Brief – Complete, exact copies of all entries are needed.
◆ ◆ ◆ ◆ ◆
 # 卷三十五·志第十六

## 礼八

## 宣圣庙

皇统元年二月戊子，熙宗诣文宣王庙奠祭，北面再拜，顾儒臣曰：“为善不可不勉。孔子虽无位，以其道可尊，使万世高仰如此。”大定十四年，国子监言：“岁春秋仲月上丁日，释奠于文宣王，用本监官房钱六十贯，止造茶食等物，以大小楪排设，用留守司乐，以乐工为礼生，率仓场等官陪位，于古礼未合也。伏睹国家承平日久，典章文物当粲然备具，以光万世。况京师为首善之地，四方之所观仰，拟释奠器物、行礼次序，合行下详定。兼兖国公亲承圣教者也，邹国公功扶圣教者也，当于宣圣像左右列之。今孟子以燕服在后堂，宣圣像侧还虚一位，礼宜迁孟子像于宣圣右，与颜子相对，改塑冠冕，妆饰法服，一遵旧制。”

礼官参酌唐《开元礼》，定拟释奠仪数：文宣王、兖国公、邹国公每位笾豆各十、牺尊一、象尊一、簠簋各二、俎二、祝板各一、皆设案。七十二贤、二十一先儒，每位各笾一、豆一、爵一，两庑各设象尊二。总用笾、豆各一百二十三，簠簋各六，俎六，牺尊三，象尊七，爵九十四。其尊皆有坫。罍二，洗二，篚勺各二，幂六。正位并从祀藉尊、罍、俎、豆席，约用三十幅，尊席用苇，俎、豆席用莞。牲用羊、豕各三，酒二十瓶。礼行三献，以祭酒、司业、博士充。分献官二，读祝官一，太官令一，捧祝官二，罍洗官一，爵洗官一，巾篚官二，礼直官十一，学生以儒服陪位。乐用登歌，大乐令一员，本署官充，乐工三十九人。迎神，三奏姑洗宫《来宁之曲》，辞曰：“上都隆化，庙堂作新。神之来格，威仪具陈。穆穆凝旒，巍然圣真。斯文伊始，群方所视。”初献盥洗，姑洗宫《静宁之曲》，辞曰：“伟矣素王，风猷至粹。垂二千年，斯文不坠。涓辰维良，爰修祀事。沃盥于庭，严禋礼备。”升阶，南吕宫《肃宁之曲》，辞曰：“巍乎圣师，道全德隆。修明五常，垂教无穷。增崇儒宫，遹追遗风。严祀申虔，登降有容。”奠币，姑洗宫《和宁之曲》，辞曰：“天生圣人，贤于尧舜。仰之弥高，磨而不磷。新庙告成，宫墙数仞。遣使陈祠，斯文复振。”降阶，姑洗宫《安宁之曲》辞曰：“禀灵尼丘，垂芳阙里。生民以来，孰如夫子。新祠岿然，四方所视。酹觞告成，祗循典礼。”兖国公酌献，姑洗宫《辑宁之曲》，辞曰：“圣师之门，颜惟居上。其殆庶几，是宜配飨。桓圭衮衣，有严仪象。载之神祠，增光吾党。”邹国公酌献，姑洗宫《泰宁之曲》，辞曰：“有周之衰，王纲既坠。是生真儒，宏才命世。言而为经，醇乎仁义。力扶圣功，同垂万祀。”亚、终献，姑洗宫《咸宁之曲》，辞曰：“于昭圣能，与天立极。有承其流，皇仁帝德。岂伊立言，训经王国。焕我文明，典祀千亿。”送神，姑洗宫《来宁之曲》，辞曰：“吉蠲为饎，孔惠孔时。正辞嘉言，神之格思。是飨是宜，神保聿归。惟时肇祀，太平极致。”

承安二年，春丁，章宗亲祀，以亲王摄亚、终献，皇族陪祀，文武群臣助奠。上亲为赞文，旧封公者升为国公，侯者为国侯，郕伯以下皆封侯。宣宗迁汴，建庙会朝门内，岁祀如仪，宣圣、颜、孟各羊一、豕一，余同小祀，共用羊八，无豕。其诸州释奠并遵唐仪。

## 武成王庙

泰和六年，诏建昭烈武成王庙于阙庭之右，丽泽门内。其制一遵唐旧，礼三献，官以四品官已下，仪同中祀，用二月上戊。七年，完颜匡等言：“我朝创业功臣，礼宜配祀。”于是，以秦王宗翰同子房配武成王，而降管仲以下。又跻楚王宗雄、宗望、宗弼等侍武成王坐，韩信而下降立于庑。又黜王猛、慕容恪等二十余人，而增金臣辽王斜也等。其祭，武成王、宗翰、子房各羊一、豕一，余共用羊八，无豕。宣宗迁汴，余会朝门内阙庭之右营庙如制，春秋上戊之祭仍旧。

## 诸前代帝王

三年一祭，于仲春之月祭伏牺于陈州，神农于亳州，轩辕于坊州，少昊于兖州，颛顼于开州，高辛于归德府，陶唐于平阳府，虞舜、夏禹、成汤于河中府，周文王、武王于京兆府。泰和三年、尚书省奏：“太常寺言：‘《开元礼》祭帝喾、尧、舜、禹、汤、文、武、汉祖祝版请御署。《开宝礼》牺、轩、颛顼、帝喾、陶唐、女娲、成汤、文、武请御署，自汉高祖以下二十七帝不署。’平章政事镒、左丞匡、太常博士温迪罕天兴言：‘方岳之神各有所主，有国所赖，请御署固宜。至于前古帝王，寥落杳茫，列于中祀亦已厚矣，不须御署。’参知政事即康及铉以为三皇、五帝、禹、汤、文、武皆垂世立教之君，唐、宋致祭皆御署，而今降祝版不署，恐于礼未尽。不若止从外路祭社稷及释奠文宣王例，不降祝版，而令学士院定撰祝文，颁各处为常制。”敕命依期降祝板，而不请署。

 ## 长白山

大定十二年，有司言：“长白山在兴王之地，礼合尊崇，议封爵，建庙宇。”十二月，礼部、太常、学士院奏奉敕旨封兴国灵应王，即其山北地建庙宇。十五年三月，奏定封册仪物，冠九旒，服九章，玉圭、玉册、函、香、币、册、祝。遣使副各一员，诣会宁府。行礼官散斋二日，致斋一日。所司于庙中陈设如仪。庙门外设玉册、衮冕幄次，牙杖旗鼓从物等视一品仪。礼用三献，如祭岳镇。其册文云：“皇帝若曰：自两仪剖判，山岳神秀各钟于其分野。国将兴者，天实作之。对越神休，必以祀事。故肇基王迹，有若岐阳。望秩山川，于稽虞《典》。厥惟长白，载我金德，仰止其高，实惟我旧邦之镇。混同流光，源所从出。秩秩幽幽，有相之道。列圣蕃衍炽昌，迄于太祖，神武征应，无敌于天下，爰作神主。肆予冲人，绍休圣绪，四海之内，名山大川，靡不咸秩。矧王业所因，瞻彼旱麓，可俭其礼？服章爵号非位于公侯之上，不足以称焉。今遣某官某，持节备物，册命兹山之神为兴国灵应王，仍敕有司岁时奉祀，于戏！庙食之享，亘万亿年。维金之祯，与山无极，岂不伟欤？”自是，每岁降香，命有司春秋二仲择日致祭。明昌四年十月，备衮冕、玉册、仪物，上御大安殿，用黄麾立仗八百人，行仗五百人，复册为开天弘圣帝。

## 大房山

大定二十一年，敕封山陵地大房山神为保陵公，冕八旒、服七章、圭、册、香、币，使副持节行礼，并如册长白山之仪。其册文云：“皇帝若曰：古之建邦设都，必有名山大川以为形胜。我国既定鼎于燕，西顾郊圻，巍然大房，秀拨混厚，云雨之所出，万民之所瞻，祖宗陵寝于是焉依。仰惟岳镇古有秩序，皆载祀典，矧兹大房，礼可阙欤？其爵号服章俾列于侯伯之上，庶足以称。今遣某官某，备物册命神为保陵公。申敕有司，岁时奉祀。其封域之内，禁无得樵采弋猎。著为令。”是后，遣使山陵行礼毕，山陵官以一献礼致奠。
◆ ◆ ◆ ◆ ◆
Output of the task –
 # 卷三十五·志第十六

## 礼八

## 宣圣庙

皇统元年二月戊子，熙宗诣文宣王庙奠祭，北面再拜，顾儒臣曰：“为善不可不勉。孔子虽无位，以其道可尊，使万世高仰如此。”大定十四年，国子监言：“岁春秋仲月上丁日，释奠于文宣王，用本监官房钱六十贯，止造茶食等物，以大小楪排设，用留守司乐，以乐工为礼生，率仓场等官陪位，于古礼未合也。伏睹国家承平日久，典章文物当粲然备具，以光万世。况京师为首善之地，四方之所观仰，拟释奠器物、行礼次序，合行下详定。兼兖国公亲承圣教者也，邹国公功扶圣教者也，当于宣圣像左右列之。今孟子以燕服在后堂，宣圣像侧还虚一位，礼宜迁孟子像于宣圣右，与颜子相对，改塑冠冕，妆饰法服，一遵旧制。”

礼官参酌唐《开元礼》，定拟释奠仪数：文宣王、兖国公、邹国公每位笾豆各十、牺尊一、象尊一、簠簋各二、俎二、祝板各一、皆设案。七十二贤、二十一先儒，每位各笾一、豆一、爵一，两庑各设象尊二。总用笾、豆各一百二十三，簠簋各六，俎六，牺尊三，象尊七，爵九十四。其尊皆有坫。罍二，洗二，篚勺各二，幂六。正位并从祀藉尊、罍、俎、豆席，约用三十幅，尊席用苇，俎、豆席用莞。牲用羊、豕各三，酒二十瓶。礼行三献，以祭酒、司业、博士充。分献官二，读祝官一，太官令一，捧祝官二，罍洗官一，爵洗官一，巾篚官二，礼直官十一，学生以儒服陪位。乐用登歌，大乐令一员，本署官充，乐工三十九人。迎神，三奏姑洗宫《来宁之曲》，辞曰：“上都隆化，庙堂作新。神之来格，威仪具陈。穆穆凝旒，巍然圣真。斯文伊始，群方所视。”初献盥洗，姑洗宫《静宁之曲》，辞曰：“伟矣素王，风猷至粹。垂二千年，斯文不坠。涓辰维良，爰修祀事。沃盥于庭，严禋礼备。”升阶，南吕宫《肃宁之曲》，辞曰：“巍乎圣师，道全德隆。修明五常，垂教无穷。增崇儒宫，遹追遗风。严祀申虔，登降有容。”奠币，姑洗宫《和宁之曲》，辞曰：“天生圣人，贤于尧舜。仰之弥高，磨而不磷。新庙告成，宫墙数仞。遣使陈祠，斯文复振。”降阶，姑洗宫《安宁之曲》辞曰：“禀灵尼丘，垂芳阙里。生民以来，孰如夫子。新祠岿然，四方所视。酹觞告成，祗循典礼。”兖国公酌献，姑洗宫《辑宁之曲》，辞曰：“圣师之门，颜惟居上。其殆庶几，是宜配飨。桓圭衮衣，有严仪象。载之神祠，增光吾党。”邹国公酌献，姑洗宫《泰宁之曲》，辞曰：“有周之衰，王纲既坠。是生真儒，宏才命世。言而为经，醇乎仁义。力扶圣功，同垂万祀。”亚、终献，姑洗宫《咸宁之曲》，辞曰：“于昭圣能，与天立极。有承其流，皇仁帝德。岂伊立言，训经王国。焕我文明，典祀千亿。”送神，姑洗宫《来宁之曲》，辞曰：“吉蠲为饎，孔惠孔时。正辞嘉言，神之格思。是飨是宜，神保聿归。惟时肇祀，太平极致。”

承安二年，春丁，章宗亲祀，以亲王摄亚、终献，皇族陪祀，文武群臣助奠。上亲为赞文，旧封公者升为国公，侯者为国侯，郕伯以下皆封侯。宣宗迁汴，建庙会朝门内，岁祀如仪，宣圣、颜、孟各羊一、豕一，余同小祀，共用羊八，无豕。其诸州释奠并遵唐仪。

## 武成王庙

泰和六年，诏建昭烈武成王庙于阙庭之右，丽泽门内。其制一遵唐旧，礼三献，官以四品官已下，仪同中祀，用二月上戊。七年，完颜匡等言：“我朝创业功臣，礼宜配祀。”于是，以秦王宗翰同子房配武成王，而降管仲以下。又跻楚王宗雄、宗望、宗弼等侍武成王坐，韩信而下降立于庑。又黜王猛、慕容恪等二十余人，而增金臣辽王斜也等。其祭，武成王、宗翰、子房各羊一、豕一，余共用羊八，无豕。宣宗迁汴，余会朝门内阙庭之右营庙如制，春秋上戊之祭仍旧。

## 诸前代帝王

三年一祭，于仲春之月祭伏牺于陈州，神农于亳州，轩辕于坊州，少昊于兖州，颛顼于开州，高辛于归德府，陶唐于平阳府，虞舜、夏禹、成汤于河中府，周文王、武王于京兆府。泰和三年、尚书省奏：“太常寺言：‘《开元礼》祭帝喾、尧、舜、禹、汤、文、武、汉祖祝版请御署。《开宝礼》牺、轩、颛顼、帝喾、陶唐、女娲、成汤、文、武请御署，自汉高祖以下二十七帝不署。’平章政事镒、左丞匡、太常博士温迪罕天兴言：‘方岳之神各有所主，有国所赖，请御署固宜。至于前古帝王，寥落杳茫，列于中祀亦已厚矣，不须御署。’参知政事即康及铉以为三皇、五帝、禹、汤、文、武皆垂世立教之君，唐、宋致祭皆御署，而今降祝版不署，恐于礼未尽。不若止从外路祭社稷及释奠文宣王例，不降祝版，而令学士院定撰祝文，颁各处为常制。”敕命依期降祝板，而不请署。

 ## 长白山

大定十二年，有司言：“长白山在兴王之地，礼合尊崇，议封爵，建庙宇。”十二月，礼部、太常、学士院奏奉敕旨封兴国灵应王，即其山北地建庙宇。十五年三月，奏定封册仪物，冠九旒，服九章，玉圭、玉册、函、香、币、册、祝。遣使副各一员，诣会宁府。行礼官散斋二日，致斋一日。所司于庙中陈设如仪。庙门外设玉册、衮冕幄次，牙杖旗鼓从物等视一品仪。礼用三献，如祭岳镇。其册文云：“皇帝若曰：自两仪剖判，山岳神秀各钟于其分野。国将兴者，天实作之。对越神休，必以祀事。故肇基王迹，有若岐阳。望秩山川，于稽虞《典》。厥惟长白，载我金德，仰止其高，实惟我旧邦之镇。混同流光，源所从出。秩秩幽幽，有相之道。列圣蕃衍炽昌，迄于太祖，神武征应，无敌于天下，爰作神主。肆予冲人，绍休圣绪，四海之内，名山大川，靡不咸秩。矧王业所因，瞻彼旱麓，可俭其礼？服章爵号非位于公侯之上，不足以称焉。今遣某官某，持节备物，册命兹山之神为兴国灵应王，仍敕有司岁时奉祀，于戏！庙食之享，亘万亿年。维金之祯，与山无极，岂不伟欤？”自是，每岁降香，命有司春秋二仲择日致祭。明昌四年十月，备衮冕、玉册、仪物，上御大安殿，用黄麾立仗八百人，行仗五百人，复册为开天弘圣帝。

## 大房山

大定二十一年，敕封山陵地大房山神为保陵公，冕八旒、服七章、圭、册、香、币，使副持节行礼，并如册长白山之仪。其册文云：“皇帝若曰：古之建邦设都，必有名山大川以为形胜。我国既定鼎于燕，西顾郊圻，巍然大房，秀拨混厚，云雨之所出，万民之所瞻，祖宗陵寝于是焉依。仰惟岳镇古有秩序，皆载祀典，矧兹大房，礼可阙欤？其爵号服章俾列于侯伯之上，庶足以称。今遣某官某，备物册命神为保陵公。申敕有司，岁时奉祀。其封域之内，禁无得樵采弋猎。著为令。”是后，遣使山陵行礼毕，山陵官以一献礼致奠。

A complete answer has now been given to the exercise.